Older, but no wiser
Andy Borrows' musings on life and all its confusion, contradictions, richness and opportunities
Thursday, December 18, 2003
Mythic Place
Fred and Beth recently pointed me in the direction of the Ecotone wiki; writing about place. There's a bi-weekly topic, currently Mythic Place, so I thought I'd give it a go. Here's what resulted...
A child’s-eye-view of the world tends to build by a process of accretion. New knowledge materialises in isolated chunks and is added into the picture where it seems to fit best, or sits on its own, uncertain of a place in the whole. Islands of knowledge form and grow as new pieces of the jigsaw puzzle are added; sometimes the islands join to create a new panorama of knowledge; sometimes also the ever-creative mind of a child fills in the gaps as best it can to create a self-consistent world-view.

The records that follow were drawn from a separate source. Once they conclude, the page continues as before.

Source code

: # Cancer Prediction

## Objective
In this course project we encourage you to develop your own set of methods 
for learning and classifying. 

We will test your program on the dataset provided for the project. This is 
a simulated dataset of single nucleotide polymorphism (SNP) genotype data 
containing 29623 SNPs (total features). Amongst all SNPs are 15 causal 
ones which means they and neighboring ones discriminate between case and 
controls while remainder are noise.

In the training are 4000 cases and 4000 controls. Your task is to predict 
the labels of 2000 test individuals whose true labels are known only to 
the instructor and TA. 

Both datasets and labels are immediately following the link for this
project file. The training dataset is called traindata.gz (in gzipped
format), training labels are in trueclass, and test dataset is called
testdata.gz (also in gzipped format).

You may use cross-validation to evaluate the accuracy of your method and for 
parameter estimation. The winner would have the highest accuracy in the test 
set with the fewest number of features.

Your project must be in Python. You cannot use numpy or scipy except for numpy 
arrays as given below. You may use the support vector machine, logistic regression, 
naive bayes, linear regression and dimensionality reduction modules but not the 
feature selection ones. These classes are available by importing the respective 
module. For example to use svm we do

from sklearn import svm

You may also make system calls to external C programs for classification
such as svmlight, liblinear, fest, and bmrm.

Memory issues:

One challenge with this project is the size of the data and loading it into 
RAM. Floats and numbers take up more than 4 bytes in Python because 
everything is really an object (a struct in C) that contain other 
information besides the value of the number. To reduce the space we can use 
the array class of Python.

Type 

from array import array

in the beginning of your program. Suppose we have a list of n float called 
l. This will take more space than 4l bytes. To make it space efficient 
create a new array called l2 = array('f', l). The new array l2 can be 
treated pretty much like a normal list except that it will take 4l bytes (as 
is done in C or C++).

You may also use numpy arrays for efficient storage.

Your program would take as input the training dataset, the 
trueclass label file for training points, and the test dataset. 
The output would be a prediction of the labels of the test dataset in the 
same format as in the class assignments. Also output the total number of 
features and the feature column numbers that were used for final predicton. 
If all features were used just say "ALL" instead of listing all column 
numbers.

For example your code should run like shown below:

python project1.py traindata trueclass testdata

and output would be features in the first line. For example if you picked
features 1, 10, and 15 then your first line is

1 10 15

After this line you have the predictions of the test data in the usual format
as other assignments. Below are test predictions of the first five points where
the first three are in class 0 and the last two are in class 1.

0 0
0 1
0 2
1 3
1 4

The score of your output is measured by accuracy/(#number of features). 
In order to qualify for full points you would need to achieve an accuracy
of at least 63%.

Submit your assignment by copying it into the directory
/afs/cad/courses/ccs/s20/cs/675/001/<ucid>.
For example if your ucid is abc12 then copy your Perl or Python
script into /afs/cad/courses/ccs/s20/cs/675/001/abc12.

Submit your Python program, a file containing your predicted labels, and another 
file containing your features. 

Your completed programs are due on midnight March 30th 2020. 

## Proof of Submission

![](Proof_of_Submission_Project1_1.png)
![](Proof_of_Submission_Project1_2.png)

I grew up in the outer suburbs of London; my view of the world centred on our own little corner of England. I knew our street, I knew the neighbouring streets where my friends lived and the park reached by a short-cut over our back fence. As I grew older I got to know the neighbouring suburbs as well. But knowledge of any real places much further afield had to be pieced together from fragments of largely second- or third-hand information – pictures in books, glimpses on black-and-white TV, descriptions in stories. I read a lot as a child and developed a particular fondness for two series of books whose stories took place against a backdrop of rural England. Thankfully they had few pictures, only a small number of line drawings, so visualising the landscape in which they were set was almost entirely down to my imagination.

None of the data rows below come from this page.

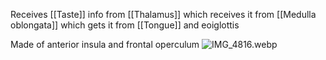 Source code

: Receives \[\[Taste]] info from \[\[Thalamus]] which receives it from \[\[Medulla oblongata]] which gets it from \[\[Tongue]] and eoiglottis

Made of anterior insula and frontal operculum
![IMG\_4816.webp](img_4816.webp)
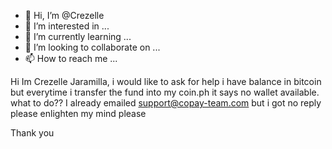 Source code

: - 👋 Hi, I’m @Crezelle
- 👀 I’m interested in ...
- 🌱 I’m currently learning ...
- 💞️ I’m looking to collaborate on ...
- 📫 How to reach me ...

<!---
Crezelle/Crezelle is a ✨ special ✨ repository because its `README.md` (this file) appears on your GitHub profile.
You can click the Preview link to take a look at your changes.
--->
Hi Im Crezelle Jaramilla, i would like to ask for help i have balance in bitcoin but everytime i transfer the fund into my coin.ph it says no wallet available.
what to do?? I already emailed support@copay-team.com but i got no reply
please enlighten my mind please

Thank you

So it was that, without only the sketchiest first-hand knowledge, I built myself a child’s-eye-view of the English countryside. A mythical landscape; an archetype; an ideal; a mosaic assembled from all of those idealised portraits reflecting the countryside as those authors wished it to be. My mythical countryside was an adventurous schoolboy’s dream – freely accessible woods to explore, trees to climb (with perfectly-spaced branches), fields to laze in; streams to wade through (just shallow enough not to come over the top of Wellington boots), traffic-free county lanes to stroll down, grassy hills to race up and roll down, all linked together by winding sandy tracks and pathways (no heavy, cloying mud here) with delights around every corner. Hedgerows with perfectly red berries; haystacks of soft, dry hay; a grass snake slithering into the undergrowth; a heron silhouetted motionless before a pond at evening.
Seasons in this land of make-believe were, of course, perfect. Snow came early in winter – before Christmas, naturally, and just the right consistency for perfectly-rounded snowballs - and stayed clinging to rooftops and trees until the spring, magically disappearing overnight without ever turning to dirty wet slush. Summer days were long, hot, carefree.

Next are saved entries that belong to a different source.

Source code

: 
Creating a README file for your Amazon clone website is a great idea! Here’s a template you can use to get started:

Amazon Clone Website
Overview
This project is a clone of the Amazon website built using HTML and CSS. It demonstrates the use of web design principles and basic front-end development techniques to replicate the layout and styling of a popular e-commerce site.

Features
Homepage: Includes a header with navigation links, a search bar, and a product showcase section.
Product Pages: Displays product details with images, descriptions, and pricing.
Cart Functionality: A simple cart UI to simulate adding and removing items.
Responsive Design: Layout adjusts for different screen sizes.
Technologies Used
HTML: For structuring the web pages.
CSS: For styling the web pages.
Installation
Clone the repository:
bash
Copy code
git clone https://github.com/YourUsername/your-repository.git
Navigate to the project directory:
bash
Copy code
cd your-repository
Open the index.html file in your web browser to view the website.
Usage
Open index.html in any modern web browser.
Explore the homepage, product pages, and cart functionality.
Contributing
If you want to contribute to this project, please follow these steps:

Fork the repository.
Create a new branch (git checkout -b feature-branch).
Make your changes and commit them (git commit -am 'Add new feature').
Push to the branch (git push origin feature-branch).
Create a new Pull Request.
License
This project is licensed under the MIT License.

Occasionally now I’ll come across a scene that’s like a tile fallen out of my mythic mosaic and materialised in a hidden corner of the real world. A combination of light and colour, feature and form, creates a vista that triggers a recognition of that imagined land.
More often though, reality disappoints. Farmyards, for example, are paved in concrete, permanently awash with mud, littered with old chemical fertiliser bags. Farming is rarely a profitable business, and it shows – everything looks old, used, a little shabby, often with makeshift repairs. Farm outbuildings constructed in the cheapest, most functional materials – concrete blocks, corrugated sheeting. The peace of the countryside disturbed by the incessant drone of a diesel generator. Access blocked by rusting barbed wire.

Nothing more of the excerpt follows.